◆ **Problem**
When a line of the records contains "year", copy it.

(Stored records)

--

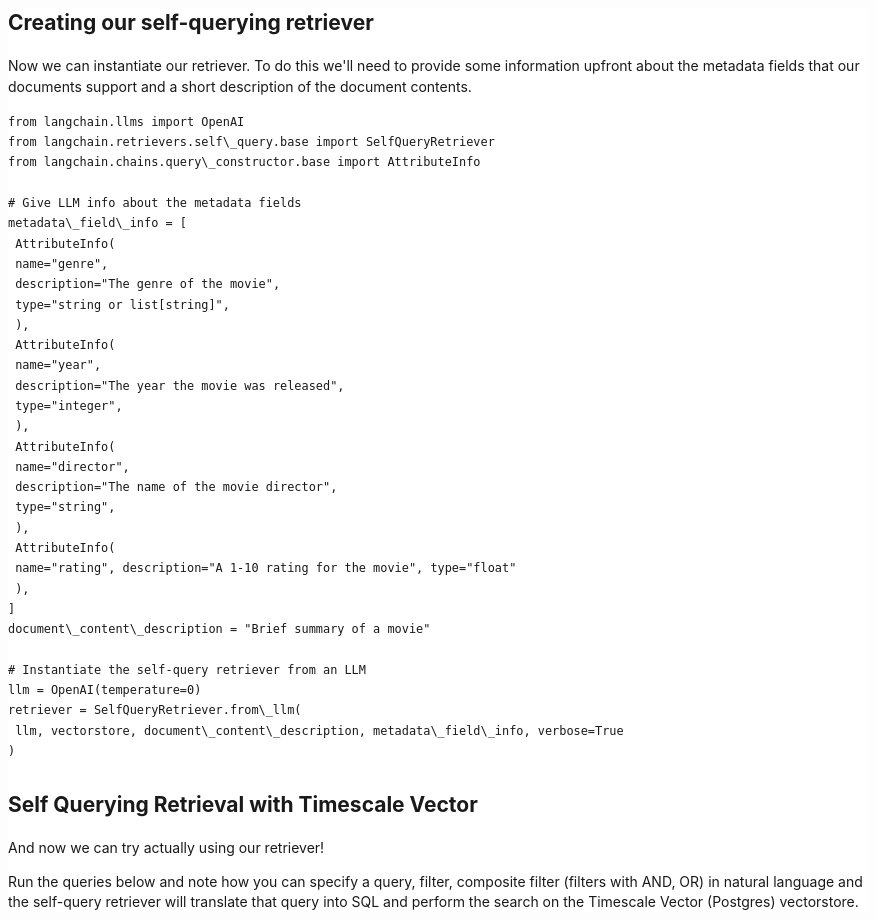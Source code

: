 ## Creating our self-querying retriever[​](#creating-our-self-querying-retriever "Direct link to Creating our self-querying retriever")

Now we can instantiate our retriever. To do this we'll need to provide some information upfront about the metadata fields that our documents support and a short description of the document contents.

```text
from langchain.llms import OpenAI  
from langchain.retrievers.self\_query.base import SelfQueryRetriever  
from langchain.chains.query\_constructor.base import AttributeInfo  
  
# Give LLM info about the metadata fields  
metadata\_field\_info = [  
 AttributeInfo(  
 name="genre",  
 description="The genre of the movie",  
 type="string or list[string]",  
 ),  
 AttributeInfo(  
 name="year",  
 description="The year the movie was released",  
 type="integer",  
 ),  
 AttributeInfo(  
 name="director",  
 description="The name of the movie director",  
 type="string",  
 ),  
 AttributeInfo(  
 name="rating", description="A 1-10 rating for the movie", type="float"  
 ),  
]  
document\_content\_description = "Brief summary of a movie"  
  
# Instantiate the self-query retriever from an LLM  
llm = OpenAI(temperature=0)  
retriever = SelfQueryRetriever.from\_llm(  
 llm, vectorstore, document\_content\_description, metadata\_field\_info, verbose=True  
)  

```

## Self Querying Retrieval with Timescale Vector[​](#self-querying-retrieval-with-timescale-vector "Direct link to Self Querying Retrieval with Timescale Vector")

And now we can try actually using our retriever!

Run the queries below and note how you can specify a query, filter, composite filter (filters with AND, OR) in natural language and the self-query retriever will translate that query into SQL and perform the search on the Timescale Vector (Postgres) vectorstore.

--

◆ **Task solution**
 name="year",  
 description="The year the movie was released",  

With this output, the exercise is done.